[SOLVED] REALLY Slow Shell Script

Crowey · 03-01-2010, 07:35 PM

Gidday, sorry for ignorance, but I'm a truly ordinary shell scripter (and unfortunately I know nothing about any higher-level language), but I have an important script to run to count the number of files in our client directories.

Problem is that while we've not got a lot of clients (circa 100), they might have a LOT (> 1000s) of files.

And my script is REALLY slow:

# Set my main variables
MYDATE=$(date '+%Y%m%d')
MYTMP01=/tmp/comms01.txt
MYTMP02=/tmp/comms02.txt
MYLOGDIR=/Data/Software/LOGS/Daisy/
MYLOGFILE=Comms_Assets_"$MYDATE".csv

function clientsearch ()
{
find /Data/WIP/Comms/*/ -maxdepth 1 -type d -iname "_Assets"
}

function assetssearch ()
{
find . -type f -iname "*" -exec ls -1 {} \;
}

clientsearch | while read MYDUMMY

do
cd "$MYDUMMY"
assetssearch > $MYTMP01
grep -Evi '(.hsresource|.ds_store|.hsancillary|.hsicon|.hsxmap|thumbs.db)' $MYTMP01 > $MYTMP02
MYCOUNT=`\cat $MYTMP02 | wc -l`
echo $PWD,$MYCOUNT >>$MYLOGDIR$MYLOGFILE
done

Any advice as to how I might improve the efficiency of this script would be greatly appreciated.

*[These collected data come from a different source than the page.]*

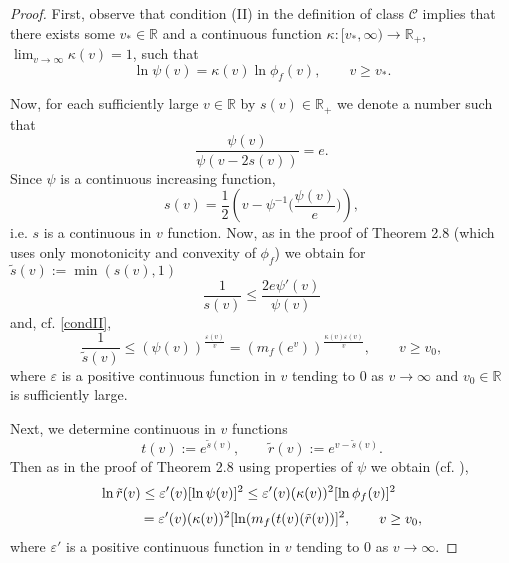 \documentclass[11pt, oneside]{amsart}
\begin{document}
\begin{proof}
First, observe that condition (II) in the definition of class $\mathscr C$ implies that
there exists some $v_*\in\mathbb R$ and a continuous function $\kappa : [v_*,\infty)\rightarrow \mathbb R_+$, $\lim_{v\rightarrow\infty}\kappa(v)=1$, such that
\begin{equation}\label{condII}
\ln\psi(v)=\kappa(v)\ln\phi_f(v),\qquad v\ge v_*.
\end{equation}

Now, for each sufficiently large $v\in\mathbb R$ by $s(v)\in\mathbb R_+$ we denote a number such that
\begin{equation}\label{equ6.36}
\frac{\psi(v)}{\psi(v-2s(v))}=e.
\end{equation}
Since $\psi$ is a continuous increasing function,
\[
s(v)=\frac 12 \left(v-\psi^{-1}\bigl(\mbox{$\frac{\psi(v)}{e}$}\bigr)\right),
\]
i.e. $s$ is a continuous in $v$ function. Now, as in the proof of Theorem 2.8 (which uses only monotonicity and convexity of  $\phi_f$) we obtain for $\tilde s(v):=\min(s(v),1)$
\[
\frac{1}{s(v)}\le\frac{2e\psi'(v)}{\psi(v)}
\]
and, cf. \eqref{condII},
\begin{equation}\label{equ6.37}
\frac{1}{\tilde s(v)}\le (\psi(v))^{\frac{\varepsilon(v)}{v}}=(m_f(e^v))^{\frac{\kappa(v)\varepsilon(v)}{v}},\qquad v\ge v_0,
\end{equation}
where $\varepsilon$ is a positive continuous function in $v$ tending to $0$ as $v\rightarrow\infty$ and $v_0 \in \mathbb R$ is sufficiently large.

Next, we determine continuous in $v$ functions
\[
t(v):=e^{\tilde s(v)},\qquad \tilde r(v):=e^{v-\tilde s(v)}.
\]
Then as in the proof of Theorem 2.8 using properties of $\psi$ we obtain (cf. \cite[Eq.\,(8.36)]{B}),
\begin{equation}\label{equ6.38}
\begin{array}{l}
\displaystyle
\ln\tilde r(v)\le \varepsilon'(v)[\ln \psi(v )]^2\le \varepsilon'(v)(\kappa(v))^2[\ln\phi_f(v)]^2\medskip\\
\displaystyle
\quad\qquad = \varepsilon'(v)(\kappa(v))^2 [\ln(m_f(t(v)(\tilde r(v))]^2,\qquad v\ge v_0,
\end{array}
\end{equation}
where $\varepsilon'$ is a positive continuous function in $v$ tending to $0$ as $v\rightarrow\infty$.


\end{proof}
\end{document}
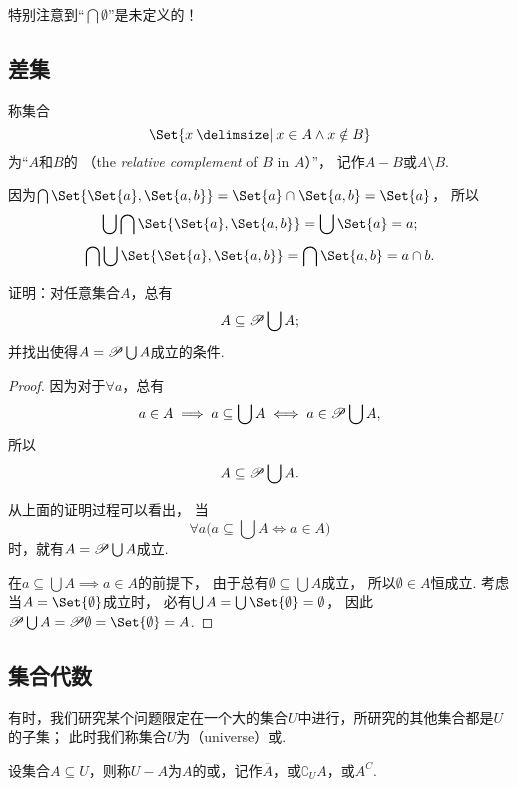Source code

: 特别注意到“\(\bigcap\emptyset\)”是未定义的！


\subsection{差集}
\begin{definition}
称集合\[
	\Set{ x \given x \in A \land x \notin B }
\]为“\(A\)和\(B\)的%
（the \emph{relative complement} of \(B\) in \(A\)）”，
记作\(A - B\)或\(A \setminus B\).
\end{definition}

\begin{example}
因为\(\bigcap\Set{ \Set{a}, \Set{a,b} } = \Set{a} \cap \Set{a,b} = \Set{a}\)，%
所以\[
\bigcup \bigcap \Set{ \Set{a}, \Set{a,b} } = \bigcup \Set{a} = a;
\]\[
\bigcap \bigcup \Set{ \Set{a}, \Set{a,b} } = \bigcap \Set{a,b} = a \cap b.
\]
\end{example}



\begin{example}
证明：对任意集合\(A\)，总有
\begin{equation}\label{equation:集合论.系的并的幂集包含系}
	A \subseteq \mathscr{P} \bigcup A;
\end{equation}
并找出使得\(A = \mathscr{P} \bigcup A\)成立的条件.
\begin{proof}
因为对于\(\forall a\)，总有\[
	a \in A
	\implies
	a \subseteq \bigcup A
	\iff
	a \in \mathscr{P} \bigcup A,
\]
所以\[
	A \subseteq \mathscr{P} \bigcup A.
\]

从上面的证明过程可以看出，
当\[
	\forall a \bigl( a \subseteq \bigcup A \iff a \in A \bigr)
\]时，就有\(A = \mathscr{P} \bigcup A\)成立.

在\(a \subseteq \bigcup A \implies a \in A\)的前提下，
由于总有\(\emptyset \subseteq \bigcup A\)成立，
所以\(\emptyset \in A\)恒成立.
考虑当\(A = \Set{\emptyset}\)成立时，
必有\(\bigcup A = \bigcup\Set{\emptyset} = \emptyset\)，
因此\(\Powerset \bigcup A = \Powerset \emptyset = \Set{\emptyset} = A\).
\end{proof}
\end{example}


\subsection{集合代数}
\begin{definition}[全集、补集]
有时，我们研究某个问题限定在一个大的集合\(U\)中进行，所研究的其他集合都是\(U\)的子集；
此时我们称集合\(U\)为（universe）或.

设集合\(A \subseteq U\)，则称\(U-A\)为\(A\)的或，记作\(\overline{A}\)，或\(\complement_U A\)，或\(A^C\).
\end{definition}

PS How slow? Well I started a cron job at 0005 yesterday, and as of 0930 today its only a little over half-way through all our clients.

Cheers
Crowey

tuxdev · 03-01-2010, 08:28 PM

Code:

MYDATE=$(date '+%Y%m%d')
MYTMP01=/tmp/comms01.txt
MYTMP02=/tmp/comms02.txt
MYLOGDIR=/Data/Software/LOGS/Daisy/
MYLOGFILE=Comms_Assets_"$MYDATE".csv

I generally use lowercase var names and never, ever prefix "MY" all over the place. Of *course* it's yours.

Code:

function clientsearch ()
{
find /Data/WIP/Comms/*/ -maxdepth 1 -type d -iname "_Assets"
}

function assetssearch ()
{
find . -type f -iname "*" -exec ls -1 {} \;
}

Just put these lines where you actually use them. The -exec on assetsearch creates a ton of useless processes, and the -iname has no effect.

Code:

clientsearch | while read MYDUMMY

do
...
done

This does not handle newlines in filenames correctly. Anyway, considering what "clientsearch" does, it's simpler to do

Code:

for dir in /Data/WIP/Comms/*/_Assets/ ; do
   ...
done

Code:

cd "$MYDUMMY"
assetssearch > $MYTMP01
grep -Evi '(.hsresource|.ds_store|.hsancillary|.hsicon|.hsxmap|thumbs.db)' $MYTMP01 > $MYTMP02
MYCOUNT=`\cat $MYTMP02 | wc -l`
echo $PWD,$MYCOUNT >>$MYLOGDIR$MYLOGFILE

You're doing a lot of acrobatics with temp files that isn't even necessary, find handles most of it:

Code:

tally="$(find "$dir" -name ".hsresource" -o -name ".ds_store" -o -name ".hsancillary" -o -name ".hsicon" -o -name ".hsxmap" -o -name "thumbs.db" -type f -exec printf "x" ";")"
echo "$PWD,${#tally}" >> "$log"

http://mywiki.wooledge.org/BashGuide

Crowey · 03-01-2010, 08:57 PM

Quote:

Originally Posted by tuxdev

Code:

cd "$MYDUMMY"
assetssearch > $MYTMP01
grep -Evi '(.hsresource|.ds_store|.hsancillary|.hsicon|.hsxmap|thumbs.db)' $MYTMP01 > $MYTMP02
MYCOUNT=`\cat $MYTMP02 | wc -l`
echo $PWD,$MYCOUNT >>$MYLOGDIR$MYLOGFILE

You're doing a lot of acrobatics with temp files that isn't even necessary, find handles most of it:

Code:

tally="$(find "$dir" -name ".hsresource" -o -name ".ds_store" -o -name ".hsancillary" -o -name ".hsicon" -o -name ".hsxmap" -o -name "thumbs.db" -type f -exec printf "x" ";")"
echo "$PWD,${#tally}" >> "$log"

http://mywiki.wooledge.org/BashGuide

Mate, awesome stuff, thank you.

Are you saying (and yes I admit to being a bit dense and a slow-learner with this stuff), that my script can be cut down to this:

Code:

for dir in /Data/WIP/Comms/*/_Assets/ ; do
    tally="$(find "$dir" -name "*" -type f -exec printf "x" ";")"
    echo "$PWD,${#tally}"
done

I have two problems with that (and I fully admit that I've probably read/interpreted you wrong) ... firstly, all those types I originally calling with grep were exceptions - I didn't want to count any file, or file in a directory, that started with .hsresource (a directory), .ds_store, .hsancillary, .hsicon, .hsxmap or thumbs.db (all files I think)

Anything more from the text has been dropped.